Of course, in the beginning it was so hard. Being around people I wasn't used to was almost traumatic at times - when speaking up when in a new group I could pretty much feel myself shaking just to open my mouth and look into people's eyes (which is so annoying because I know that in general, I'm usually not that bad with eye contact! I love staring into people's eyes! (Ok, I apologise if that sounds weird, but all people in general have really beautiful eyes, no lie~ XD )
But I had two things that kept me going: the first was that my fear of never being able to overcome this problem was much, much, MUCH greater than my fear and anxiety when being around others. The second was that I still remember what it was like when I was young and those inhibitions, that today stop me from from connecting with others, were not there - years ago I talked with whoever I wanted to and befriended whoever I wanted, from kids my age to adults working in the children's section at Clarks (a shoe shop~); I wanted to get back that freedom I used to have, or rather, find a new kind of freedom and positivity for myself.

Over time, with every new out-of-comfort-zone situation, I found that little by little I was getting better at talking to and being around people - more and more I could open my mouth a little more often, and shake a little less when in a group. I can look people in the eye when I talk and worry a lot less when I talk to them.


And well today, I'm not scared when I walk past people down the street, or when I meet a new person. My next challenge actually is to sort out those negative thoughts whilst I'm talking to others - or about to talk to others! I can look people in the eye without fear (unless they look like a fricking rapist, I'd rather just not take the chance :L)
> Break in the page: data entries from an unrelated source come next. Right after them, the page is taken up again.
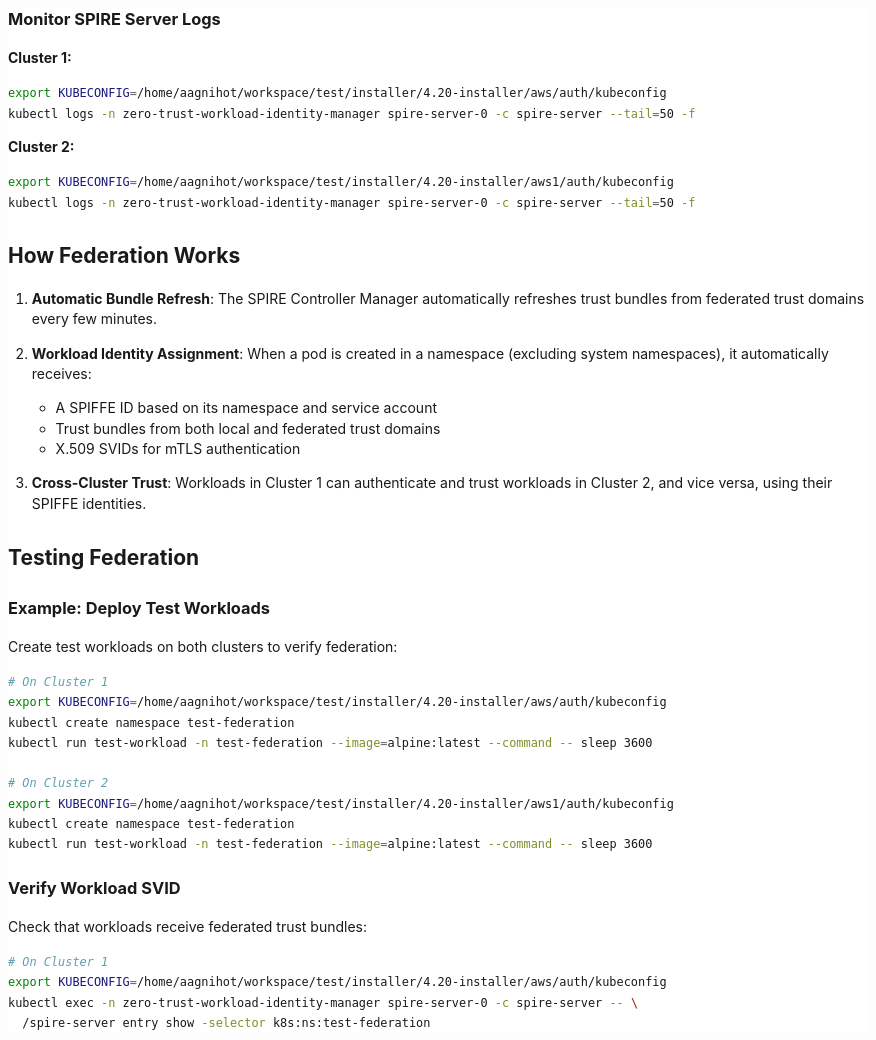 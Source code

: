 ### Monitor SPIRE Server Logs

**Cluster 1:**
```bash
export KUBECONFIG=/home/aagnihot/workspace/test/installer/4.20-installer/aws/auth/kubeconfig
kubectl logs -n zero-trust-workload-identity-manager spire-server-0 -c spire-server --tail=50 -f
```

**Cluster 2:**
```bash
export KUBECONFIG=/home/aagnihot/workspace/test/installer/4.20-installer/aws1/auth/kubeconfig
kubectl logs -n zero-trust-workload-identity-manager spire-server-0 -c spire-server --tail=50 -f
```

## How Federation Works

1. **Automatic Bundle Refresh**: The SPIRE Controller Manager automatically refreshes trust bundles from federated trust domains every few minutes.

2. **Workload Identity Assignment**: When a pod is created in a namespace (excluding system namespaces), it automatically receives:
   - A SPIFFE ID based on its namespace and service account
   - Trust bundles from both local and federated trust domains
   - X.509 SVIDs for mTLS authentication

3. **Cross-Cluster Trust**: Workloads in Cluster 1 can authenticate and trust workloads in Cluster 2, and vice versa, using their SPIFFE identities.

## Testing Federation

### Example: Deploy Test Workloads

Create test workloads on both clusters to verify federation:

```bash
# On Cluster 1
export KUBECONFIG=/home/aagnihot/workspace/test/installer/4.20-installer/aws/auth/kubeconfig
kubectl create namespace test-federation
kubectl run test-workload -n test-federation --image=alpine:latest --command -- sleep 3600

# On Cluster 2
export KUBECONFIG=/home/aagnihot/workspace/test/installer/4.20-installer/aws1/auth/kubeconfig
kubectl create namespace test-federation
kubectl run test-workload -n test-federation --image=alpine:latest --command -- sleep 3600
```

### Verify Workload SVID

Check that workloads receive federated trust bundles:

```bash
# On Cluster 1
export KUBECONFIG=/home/aagnihot/workspace/test/installer/4.20-installer/aws/auth/kubeconfig
kubectl exec -n zero-trust-workload-identity-manager spire-server-0 -c spire-server -- \
  /spire-server entry show -selector k8s:ns:test-federation
```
Finishing up now, there's a lot I still haven't covered, other experiences I've had, problems of ADD or ADHD maybe, supplements I'm currently dabbling with (namely L-Tyrosine), and so on - but there's too much to tell! I'll be writing a J.K.Rowling-sized book if this is truly my life story!

I'm still halfway through my journey to an anxiety-free life, but I honestly believe I'll get there someday! I have continue working on changing my entire mindset to make this work out for me, and change doesn't happen overnight - it takes time to change, so....much.....time......but it will all be worth it in the end!



(Thanks so much if you read this to the end, and apologies for any major grammar mistakes - this post was way too long to try and correct!! XD)

JohnC
07-11-2015, 08:20 PM
Hi Sami27, that's quite the read. Welcome to the forum and i hope you find some answers for your questions.
My job forces me to be out of my comfort zone every day.